MySQL & Database Design

Window Functions & Analytics

13 min Lesson 10 of 40

Window Functions & Analytics

Window functions (also called analytic functions) perform calculations across a set of table rows related to the current row. Unlike GROUP BY, window functions don't collapse rows - they add calculated columns while preserving all original rows.

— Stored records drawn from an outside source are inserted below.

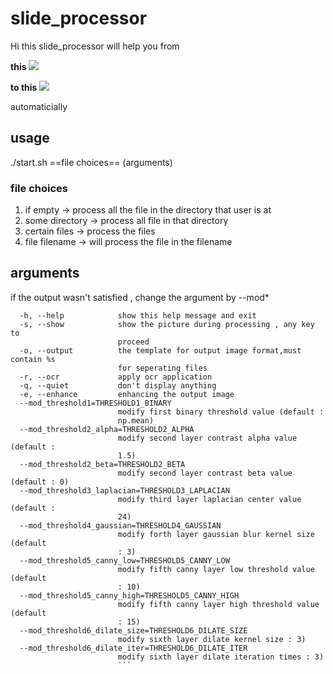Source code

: # slide_processor

Hi
this slide_processor will help you from 

**this**
![](https://i.imgur.com/ZgIZJZ6.jpg)


**to this**
![](https://i.imgur.com/l0wUg0u.jpg)

automaticially

## usage
./start.sh ==file choices== (arguments)

### file choices
1. if empty -> process all the file in the directory that user is at
2. some directory -> process all file in that directory
3. certain files -> process the files
4. file filename -> will process the file in the filename


## arguments
if the output wasn't satisfied , change the argument by --mod*
```
  -h, --help            show this help message and exit
  -s, --show            show the picture during processing , any key to
                        proceed
  -o, --output          the template for output image format,must contain %s
                        for seperating files
  -r, --ocr             apply ocr application
  -q, --quiet           don't display anything
  -e, --enhance         enhancing the output image
  --mod_threshold1=THRESHOLD1_BINARY
                        modify first binary threshold value (default :
                        np.mean)
  --mod_threshold2_alpha=THRESHOLD2_ALPHA
                        modify second layer contrast alpha value (default :
                        1.5)
  --mod_threshold2_beta=THRESHOLD2_BETA
                        modify second layer contrast beta value (default : 0)
  --mod_threshold3_laplacian=THRESHOLD3_LAPLACIAN
                        modify third layer laplacian center value (default :
                        24)
  --mod_threshold4_gaussian=THRESHOLD4_GAUSSIAN
                        modify forth layer gaussian blur kernel size (default
                        : 3)
  --mod_threshold5_canny_low=THRESHOLD5_CANNY_LOW
                        modify fifth canny layer low threshold value (default
                        : 10)
  --mod_threshold5_canny_high=THRESHOLD5_CANNY_HIGH
                        modify fifth canny layer high threshold value (default
                        : 15)
  --mod_threshold6_dilate_size=THRESHOLD6_DILATE_SIZE
                        modify sixth layer dilate kernel size : 3)
  --mod_threshold6_dilate_iter=THRESHOLD6_DILATE_ITER
                        modify sixth layer dilate iteration times : 3)
                        ```
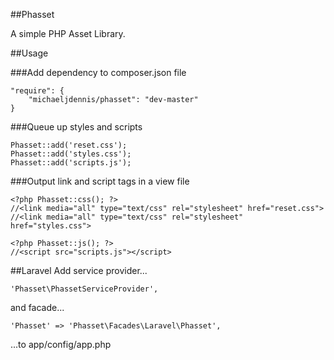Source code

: ##Phasset

A simple PHP Asset Library.

##Usage

###Add dependency to composer.json file
```
"require": {
	"michaeljdennis/phasset": "dev-master"
}
```

###Queue up styles and scripts
```
Phasset::add('reset.css');
Phasset::add('styles.css');
Phasset::add('scripts.js');
```

###Output link and script tags in a view file
```
<?php Phasset::css(); ?>
//<link media="all" type="text/css" rel="stylesheet" href="reset.css">
//<link media="all" type="text/css" rel="stylesheet" href="styles.css">

<?php Phasset::js(); ?>
//<script src="scripts.js"></script>
```

##Laravel
Add service provider...

```
'Phasset\PhassetServiceProvider',
```

and facade...

```
'Phasset' => 'Phasset\Facades\Laravel\Phasset',
```

...to app/config/app.php
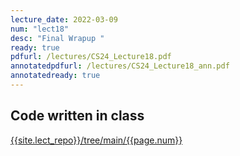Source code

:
 ```yaml
---
lecture_date: 2022-03-09
num: "lect18"
desc: "Final Wrapup "
ready: true
pdfurl: /lectures/CS24_Lecture18.pdf
annotatedpdfurl: /lectures/CS24_Lecture18_ann.pdf
annotatedready: true
---
```



## Code written in class
[{{site.lect_repo}}/tree/main/{{page.num}}]({{site.lect_repo}}/tree/main/{{page.num}})



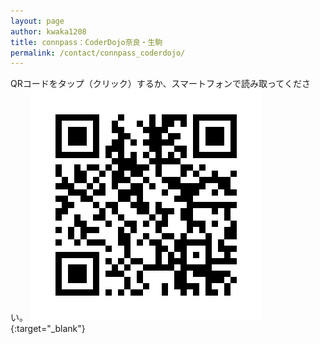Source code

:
 ```yaml
---
layout: page
author: kwaka1208
title: connpass：CoderDojo奈良・生駒
permalink: /contact/connpass_coderdojo/
---
```

QRコードをタップ（クリック）するか、スマートフォンで読み取ってください。
[![connpass：CoderDojo奈良・生駒](/assets/images/contact/connpass_coderdojo.png)](https://coderdojo-nara-ikoma.connpass.com/){:target="_blank"}
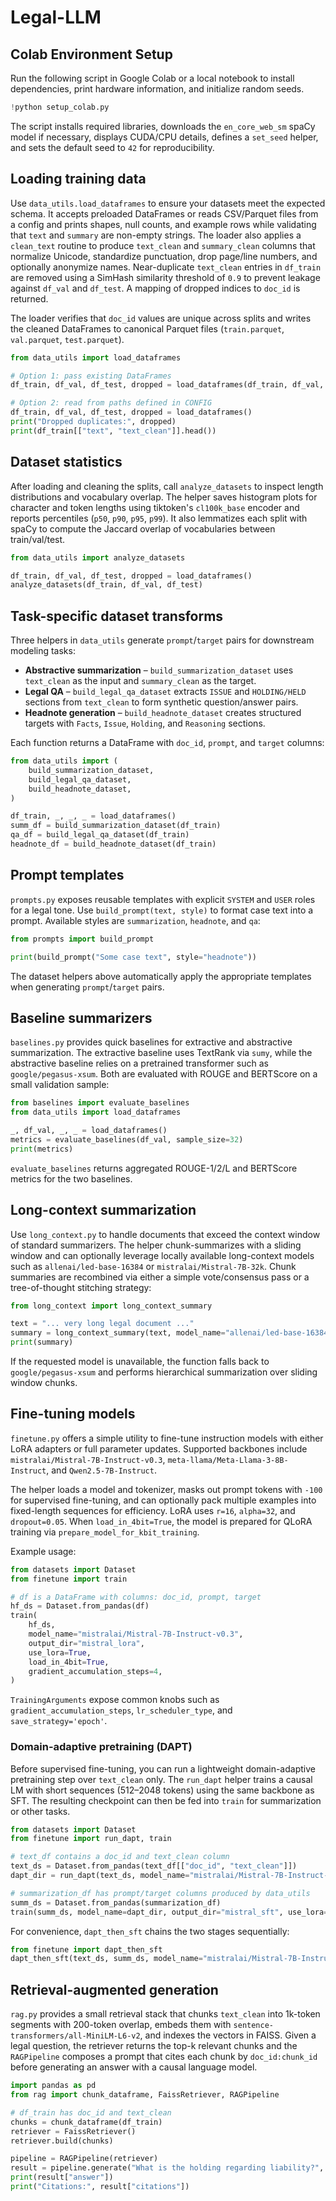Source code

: # Legal-LLM

## Colab Environment Setup

Run the following script in Google Colab or a local notebook to install dependencies,
print hardware information, and initialize random seeds.

```python
!python setup_colab.py
```

The script installs required libraries, downloads the `en_core_web_sm` spaCy model if
necessary, displays CUDA/CPU details, defines a `set_seed` helper, and sets the default
seed to `42` for reproducibility.

## Loading training data

Use `data_utils.load_dataframes` to ensure your datasets meet the expected schema. It
accepts preloaded DataFrames or reads CSV/Parquet files from a config and prints shapes,
null counts, and example rows while validating that `text` and `summary` are non-empty
strings. The loader also applies a `clean_text` routine to produce `text_clean` and
`summary_clean` columns that normalize Unicode, standardize punctuation, drop page/line
numbers, and optionally anonymize names. Near-duplicate `text_clean` entries in `df_train`
are removed using a SimHash similarity threshold of `0.9` to prevent leakage against
`df_val` and `df_test`. A mapping of dropped indices to `doc_id` is returned.

The loader verifies that `doc_id` values are unique across splits and writes the
cleaned DataFrames to canonical Parquet files (`train.parquet`, `val.parquet`,
`test.parquet`).

```python
from data_utils import load_dataframes

# Option 1: pass existing DataFrames
df_train, df_val, df_test, dropped = load_dataframes(df_train, df_val, df_test)

# Option 2: read from paths defined in CONFIG
df_train, df_val, df_test, dropped = load_dataframes()
print("Dropped duplicates:", dropped)
print(df_train[["text", "text_clean"]].head())
```

## Dataset statistics

After loading and cleaning the splits, call `analyze_datasets` to inspect length
distributions and vocabulary overlap. The helper saves histogram plots for character
and token lengths using tiktoken's `cl100k_base` encoder and reports percentiles
(`p50`, `p90`, `p95`, `p99`). It also lemmatizes each split with spaCy to compute the
Jaccard overlap of vocabularies between train/val/test.

```python
from data_utils import analyze_datasets

df_train, df_val, df_test, dropped = load_dataframes()
analyze_datasets(df_train, df_val, df_test)
```

## Task-specific dataset transforms

Three helpers in `data_utils` generate `prompt`/`target` pairs for downstream
modeling tasks:

- **Abstractive summarization** – `build_summarization_dataset` uses
  `text_clean` as the input and `summary_clean` as the target.
- **Legal QA** – `build_legal_qa_dataset` extracts `ISSUE` and `HOLDING/HELD`
  sections from `text_clean` to form synthetic question/answer pairs.
- **Headnote generation** – `build_headnote_dataset` creates structured targets
  with `Facts`, `Issue`, `Holding`, and `Reasoning` sections.

Each function returns a DataFrame with `doc_id`, `prompt`, and `target` columns:

```python
from data_utils import (
    build_summarization_dataset,
    build_legal_qa_dataset,
    build_headnote_dataset,
)

df_train, _, _, _ = load_dataframes()
summ_df = build_summarization_dataset(df_train)
qa_df = build_legal_qa_dataset(df_train)
headnote_df = build_headnote_dataset(df_train)
```

## Prompt templates

`prompts.py` exposes reusable templates with explicit `SYSTEM` and `USER` roles for a legal tone.
Use `build_prompt(text, style)` to format case text into a prompt. Available styles are `summarization`, `headnote`, and `qa`:

```python
from prompts import build_prompt

print(build_prompt("Some case text", style="headnote"))
```

The dataset helpers above automatically apply the appropriate templates when generating `prompt`/`target` pairs.

## Baseline summarizers

`baselines.py` provides quick baselines for extractive and abstractive summarization. The
extractive baseline uses TextRank via `sumy`, while the abstractive baseline relies on a
pretrained transformer such as `google/pegasus-xsum`. Both are evaluated with ROUGE and
BERTScore on a small validation sample:

```python
from baselines import evaluate_baselines
from data_utils import load_dataframes

_, df_val, _, _ = load_dataframes()
metrics = evaluate_baselines(df_val, sample_size=32)
print(metrics)
```

`evaluate_baselines` returns aggregated ROUGE-1/2/L and BERTScore metrics for the two
baselines.

## Long-context summarization

Use `long_context.py` to handle documents that exceed the context window of
standard summarizers. The helper chunk-summarizes with a sliding window and can
optionally leverage locally available long-context models such as
`allenai/led-base-16384` or `mistralai/Mistral-7B-32k`. Chunk summaries are
recombined via either a simple vote/consensus pass or a tree-of-thought
stitching strategy:

```python
from long_context import long_context_summary

text = "... very long legal document ..."
summary = long_context_summary(text, model_name="allenai/led-base-16384", strategy="tree")
print(summary)
```

If the requested model is unavailable, the function falls back to
`google/pegasus-xsum` and performs hierarchical summarization over sliding
window chunks.

## Fine-tuning models

`finetune.py` offers a simple utility to fine-tune instruction models with either LoRA adapters or full parameter updates. Supported backbones include `mistralai/Mistral-7B-Instruct-v0.3`, `meta-llama/Meta-Llama-3-8B-Instruct`, and `Qwen2.5-7B-Instruct`.

The helper loads a model and tokenizer, masks out prompt tokens with `-100` for supervised fine-tuning, and can optionally pack multiple examples into fixed-length sequences for efficiency. LoRA uses `r=16`, `alpha=32`, and `dropout=0.05`. When `load_in_4bit=True`, the model is prepared for QLoRA training via `prepare_model_for_kbit_training`.

Example usage:

```python
from datasets import Dataset
from finetune import train

# df is a DataFrame with columns: doc_id, prompt, target
hf_ds = Dataset.from_pandas(df)
train(
    hf_ds,
    model_name="mistralai/Mistral-7B-Instruct-v0.3",
    output_dir="mistral_lora",
    use_lora=True,
    load_in_4bit=True,
    gradient_accumulation_steps=4,
)
```

`TrainingArguments` expose common knobs such as `gradient_accumulation_steps`, `lr_scheduler_type`, and `save_strategy='epoch'`.

### Domain-adaptive pretraining (DAPT)

Before supervised fine-tuning, you can run a lightweight domain-adaptive pretraining
step over `text_clean` only. The `run_dapt` helper trains a causal LM with short
sequences (512–2048 tokens) using the same backbone as SFT. The resulting
checkpoint can then be fed into `train` for summarization or other tasks.

```python
from datasets import Dataset
from finetune import run_dapt, train

# text_df contains a doc_id and text_clean column
text_ds = Dataset.from_pandas(text_df[["doc_id", "text_clean"]])
dapt_dir = run_dapt(text_ds, model_name="mistralai/Mistral-7B-Instruct-v0.3", output_dir="mistral_dapt")

# summarization_df has prompt/target columns produced by data_utils
summ_ds = Dataset.from_pandas(summarization_df)
train(summ_ds, model_name=dapt_dir, output_dir="mistral_sft", use_lora=True)
```

For convenience, `dapt_then_sft` chains the two stages sequentially:

```python
from finetune import dapt_then_sft
dapt_then_sft(text_ds, summ_ds, model_name="mistralai/Mistral-7B-Instruct-v0.3", dapt_dir="mistral_dapt", sft_dir="mistral_sft")
```

## Retrieval-augmented generation

`rag.py` provides a small retrieval stack that chunks `text_clean` into 1k-token
segments with 200-token overlap, embeds them with
`sentence-transformers/all-MiniLM-L6-v2`, and indexes the vectors in FAISS.
Given a legal question, the retriever returns the top-k relevant chunks and the
`RAGPipeline` composes a prompt that cites each chunk by `doc_id:chunk_id`
before generating an answer with a causal language model.

```python
import pandas as pd
from rag import chunk_dataframe, FaissRetriever, RAGPipeline

# df_train has doc_id and text_clean
chunks = chunk_dataframe(df_train)
retriever = FaissRetriever()
retriever.build(chunks)

pipeline = RAGPipeline(retriever)
result = pipeline.generate("What is the holding regarding liability?", top_k=3)
print(result["answer"])
print("Citations:", result["citations"])
```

What are Window Functions?

Window functions operate on a "window" of rows and return a value for each row based on calculations over that window:

Key Difference: GROUP BY reduces rows to groups. Window functions keep all rows and add analytical columns. This makes them perfect for rankings, running totals, and comparative analytics.
-- Basic window function syntax SELECT column1, column2, WINDOW_FUNCTION() OVER ( [PARTITION BY partition_column] [ORDER BY sort_column] [ROWS or RANGE frame_specification] ) AS result_column FROM table_name;

ROW_NUMBER() - Sequential Numbering

ROW_NUMBER() assigns a unique sequential number to each row within a partition:

-- Number all orders for each customer SELECT customer_id, order_id, order_date, total_amount, ROW_NUMBER() OVER ( PARTITION BY customer_id ORDER BY order_date ) AS order_sequence FROM orders;
-- Find each customer's most recent order SELECT * FROM ( SELECT customer_id, order_id, order_date, total_amount, ROW_NUMBER() OVER ( PARTITION BY customer_id ORDER BY order_date DESC ) AS rn FROM orders ) AS ranked_orders WHERE rn = 1;

RANK() and DENSE_RANK()

RANK() and DENSE_RANK() assign rankings with different handling of ties:

-- Compare RANK vs DENSE_RANK SELECT product_name, sales_count, RANK() OVER (ORDER BY sales_count DESC) AS rank_position, DENSE_RANK() OVER (ORDER BY sales_count DESC) AS dense_rank_position FROM products; -- RANK(): 1, 2, 2, 4, 5 (skips numbers after ties) -- DENSE_RANK(): 1, 2, 2, 3, 4 (no gaps)
-- Top 3 products per category SELECT * FROM ( SELECT category, product_name, price, DENSE_RANK() OVER ( PARTITION BY category ORDER BY price DESC ) AS price_rank FROM products ) AS ranked_products WHERE price_rank <= 3;
When to Use: Use RANK() for traditional rankings with gaps after ties. Use DENSE_RANK() when you want consecutive rankings. Use ROW_NUMBER() when you need unique numbers (even for ties).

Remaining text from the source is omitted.